**Task directions**
Your answer is the lines below, exactly, from the one that contains "one who greeted John in English." through the one that contains "18 Sept he saw", both included.

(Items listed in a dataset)
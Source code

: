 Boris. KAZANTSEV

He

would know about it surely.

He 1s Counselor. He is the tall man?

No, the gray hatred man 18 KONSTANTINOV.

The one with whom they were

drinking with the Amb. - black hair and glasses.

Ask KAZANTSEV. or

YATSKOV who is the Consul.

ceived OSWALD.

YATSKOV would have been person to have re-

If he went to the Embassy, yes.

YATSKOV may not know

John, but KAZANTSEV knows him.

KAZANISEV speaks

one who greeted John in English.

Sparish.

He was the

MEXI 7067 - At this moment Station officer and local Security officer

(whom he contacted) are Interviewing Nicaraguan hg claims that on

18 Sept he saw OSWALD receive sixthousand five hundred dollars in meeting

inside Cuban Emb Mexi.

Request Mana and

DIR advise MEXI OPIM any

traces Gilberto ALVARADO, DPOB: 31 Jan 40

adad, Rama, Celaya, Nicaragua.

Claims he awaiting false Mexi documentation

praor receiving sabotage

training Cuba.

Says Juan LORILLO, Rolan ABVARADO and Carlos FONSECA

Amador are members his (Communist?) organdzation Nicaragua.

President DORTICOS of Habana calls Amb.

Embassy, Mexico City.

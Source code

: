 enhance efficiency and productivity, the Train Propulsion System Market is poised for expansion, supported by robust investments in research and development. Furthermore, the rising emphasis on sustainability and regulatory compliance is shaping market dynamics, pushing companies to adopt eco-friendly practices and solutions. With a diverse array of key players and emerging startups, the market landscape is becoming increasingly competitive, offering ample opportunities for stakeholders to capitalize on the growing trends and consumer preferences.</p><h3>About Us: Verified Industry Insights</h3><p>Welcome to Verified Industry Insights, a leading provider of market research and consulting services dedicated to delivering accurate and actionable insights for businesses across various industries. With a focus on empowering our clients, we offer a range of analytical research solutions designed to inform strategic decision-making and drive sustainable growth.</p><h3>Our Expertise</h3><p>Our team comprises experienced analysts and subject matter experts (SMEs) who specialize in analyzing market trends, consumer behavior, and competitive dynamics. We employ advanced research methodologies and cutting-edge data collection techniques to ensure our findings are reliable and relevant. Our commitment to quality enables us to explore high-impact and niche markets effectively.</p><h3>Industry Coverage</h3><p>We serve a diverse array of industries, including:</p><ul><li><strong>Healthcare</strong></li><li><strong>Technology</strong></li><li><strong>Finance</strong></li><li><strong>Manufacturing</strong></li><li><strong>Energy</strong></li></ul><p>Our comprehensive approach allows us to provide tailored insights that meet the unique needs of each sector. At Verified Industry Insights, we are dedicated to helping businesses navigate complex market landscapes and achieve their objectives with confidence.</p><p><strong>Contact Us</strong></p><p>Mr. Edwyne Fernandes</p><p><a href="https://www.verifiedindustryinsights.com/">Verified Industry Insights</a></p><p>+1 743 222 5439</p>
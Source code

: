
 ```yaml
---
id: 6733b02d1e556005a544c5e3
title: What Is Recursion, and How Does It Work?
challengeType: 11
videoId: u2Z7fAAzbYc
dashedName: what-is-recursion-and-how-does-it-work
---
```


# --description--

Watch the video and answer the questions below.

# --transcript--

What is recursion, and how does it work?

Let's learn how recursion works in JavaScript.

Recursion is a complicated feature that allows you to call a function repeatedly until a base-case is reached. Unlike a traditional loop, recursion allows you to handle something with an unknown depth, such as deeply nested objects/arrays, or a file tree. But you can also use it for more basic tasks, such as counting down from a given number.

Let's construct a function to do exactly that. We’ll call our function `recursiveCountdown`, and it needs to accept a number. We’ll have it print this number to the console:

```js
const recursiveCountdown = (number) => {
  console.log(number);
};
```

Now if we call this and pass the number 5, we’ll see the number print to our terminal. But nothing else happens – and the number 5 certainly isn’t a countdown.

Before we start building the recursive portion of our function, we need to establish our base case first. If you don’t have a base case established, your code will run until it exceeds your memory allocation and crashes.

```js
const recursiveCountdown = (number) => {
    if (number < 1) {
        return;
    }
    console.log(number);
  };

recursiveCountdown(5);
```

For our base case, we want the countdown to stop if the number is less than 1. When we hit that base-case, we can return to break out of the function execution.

**Answer below**
one who greeted John in English.

Sparish.

He was the

MEXI 7067 - At this moment Station officer and local Security officer

(whom he contacted) are Interviewing Nicaraguan hg claims that on

18 Sept he saw OSWALD receive sixthousand five hundred dollars in meeting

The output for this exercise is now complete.